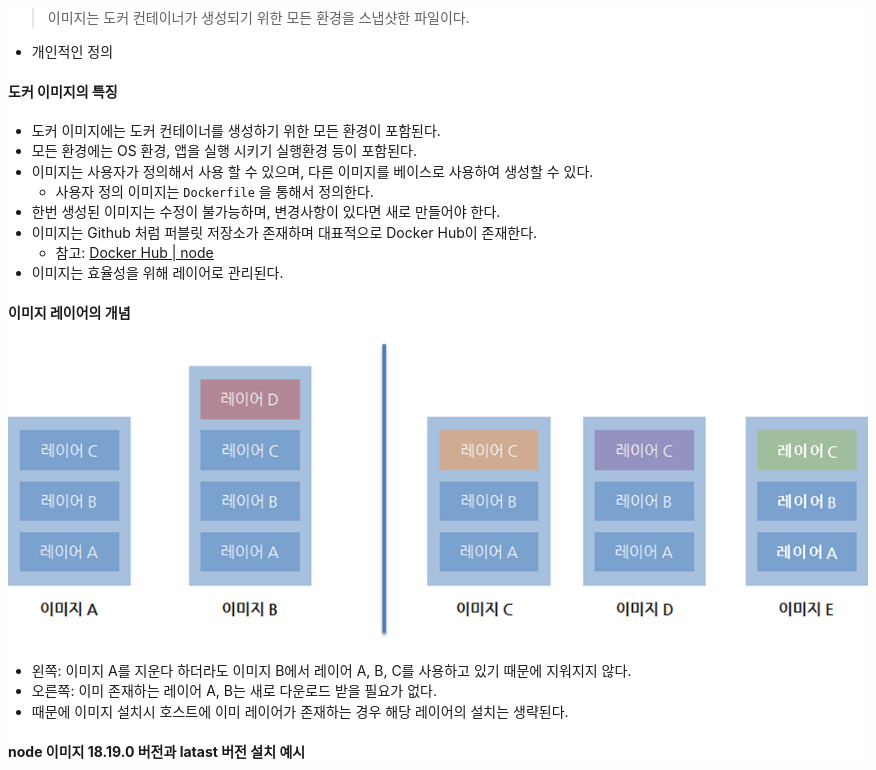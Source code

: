 > 이미지는 도커 컨테이너가 생성되기 위한 모든 환경을 스냅샷한 파일이다.

- 개인적인 정의


#### 도커 이미지의 특징

- 도커 이미지에는 도커 컨테이너를 생성하기 위한 모든 환경이 포함된다.
- 모든 환경에는 OS 환경, 앱을 실행 시키기 실행환경 등이 포함된다.
- 이미지는 사용자가 정의해서 사용 할 수 있으며, 다른 이미지를 베이스로 사용하여 생성할 수 있다.
	- 사용자 정의 이미지는 `Dockerfile` 을 통해서 정의한다.
- 한번 생성된 이미지는 수정이 불가능하며, 변경사항이 있다면 새로 만들어야 한다.
- 이미지는 Github 처럼 퍼블릿 저장소가 존재하며 대표적으로 Docker Hub이 존재한다.
	- 참고: [Docker Hub | node](https://hub.docker.com/_/node)
- 이미지는 효율성을 위해 레이어로 관리된다.


#### 이미지 레이어의 개념


![3](/assets/img/2023-11-29-[시리즈-|-Docker]-3.-Docker-사용을-위한-환경-이해하기.md/3.png)

- 왼쪽: 이미지 A를 지운다 하더라도 이미지 B에서 레이어 A, B, C를 사용하고 있기 때문에 지워지지 않다.
- 오른쪽: 이미 존재하는 레이어 A, B는 새로 다운로드 받을 필요가 없다.
- 때문에 이미지 설치시 호스트에 이미 레이어가 존재하는 경우 해당 레이어의 설치는 생략된다.


#### node 이미지 18.19.0 버전과 latast 버전 설치 예시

━━━━━━━━━━━━━━━━

__WORK TASK__
From the line containing "- 모든 환경에는 OS 환경, 앱을 실행 시키기 실행환경 등이 포함된다." to the last line of the listing, write everything out exactly. Nothing outside that stretch belongs.

__TASK RESPONSE__
- 모든 환경에는 OS 환경, 앱을 실행 시키기 실행환경 등이 포함된다.
- 이미지는 사용자가 정의해서 사용 할 수 있으며, 다른 이미지를 베이스로 사용하여 생성할 수 있다.
	- 사용자 정의 이미지는 `Dockerfile` 을 통해서 정의한다.
- 한번 생성된 이미지는 수정이 불가능하며, 변경사항이 있다면 새로 만들어야 한다.
- 이미지는 Github 처럼 퍼블릿 저장소가 존재하며 대표적으로 Docker Hub이 존재한다.
	- 참고: [Docker Hub | node](https://hub.docker.com/_/node)
- 이미지는 효율성을 위해 레이어로 관리된다.


#### 이미지 레이어의 개념


![3](/assets/img/2023-11-29-[시리즈-|-Docker]-3.-Docker-사용을-위한-환경-이해하기.md/3.png)

- 왼쪽: 이미지 A를 지운다 하더라도 이미지 B에서 레이어 A, B, C를 사용하고 있기 때문에 지워지지 않다.
- 오른쪽: 이미 존재하는 레이어 A, B는 새로 다운로드 받을 필요가 없다.
- 때문에 이미지 설치시 호스트에 이미 레이어가 존재하는 경우 해당 레이어의 설치는 생략된다.


#### node 이미지 18.19.0 버전과 latast 버전 설치 예시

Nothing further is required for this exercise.